Thieves In Egypt Make Off With Biggest Museum Heist In Country's History
The political clashes in Egypt have turned bloodier by the moment, with the latest violence sparked by the ouster of former president Mohammed Morsi in July by the country's military. In the midst of the turmoil that has divided citizens, looters made off with precious museum artifacts in the biggest heist of its kind in Egypt's history.
RT.com reports that over a 1,000 items were stolen from the Malawi Museum in the city of Minya, which is 186 miles outside of Cairo. In the heist, which began last Wednesday (August 14), thieves stole a limestone statue that was 3,500 years old, several gold and bronze Greco-Roman coins and assorted ancient jewelry. Teens were reportedly burning mummies and other art objects too heavy to carry.
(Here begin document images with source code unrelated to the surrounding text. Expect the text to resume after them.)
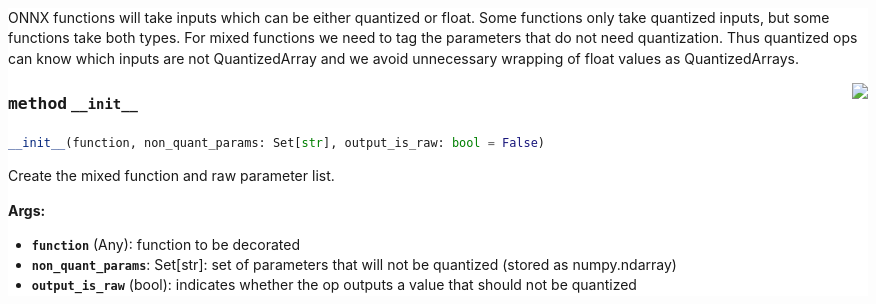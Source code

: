 ONNX functions will take inputs which can be either quantized or float. Some functions only take quantized inputs, but some functions take both types. For mixed functions we need to tag the parameters that do not need quantization. Thus quantized ops can know which inputs are not QuantizedArray and we avoid unnecessary wrapping of float values as QuantizedArrays.

<a href="../../../src/concrete/ml/onnx/ops_impl.py#L55"><img align="right" style="float:right;" src="https://img.shields.io/badge/-source-cccccc?style=flat-square"></a>

### <kbd>method</kbd> `__init__`

```python
__init__(function, non_quant_params: Set[str], output_is_raw: bool = False)
```

Create the mixed function and raw parameter list.

**Args:**

- <b>`function`</b> (Any):  function to be decorated
- <b>`non_quant_params`</b>:  Set\[str\]: set of parameters that will not be quantized (stored  as numpy.ndarray)
- <b>`output_is_raw`</b> (bool):  indicates whether the op outputs a value that should  not be quantized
The museum's guard was also killed in the looting.
Archaeologist Monica Hanna, with the help of a security official, managed to save 40 of the artifacts while being assailed with gunshots from snipers. “I told them that this is the property of the Egyptian people and you are destroying it,” said Hanna to RT. “They were apparently upset with me because I am not veiled.”
Surprisingly, head museum Antiquities Ministry chief Ahmed Sharaf said that they will not press charges over the returned stolen goods and even offered a reward to those who bring in the looted objects.
This latest looting mirrors a similar event that took place in Cairo back in 2011 during the start of the uprising, although over half of the items were returned according to Sharaf.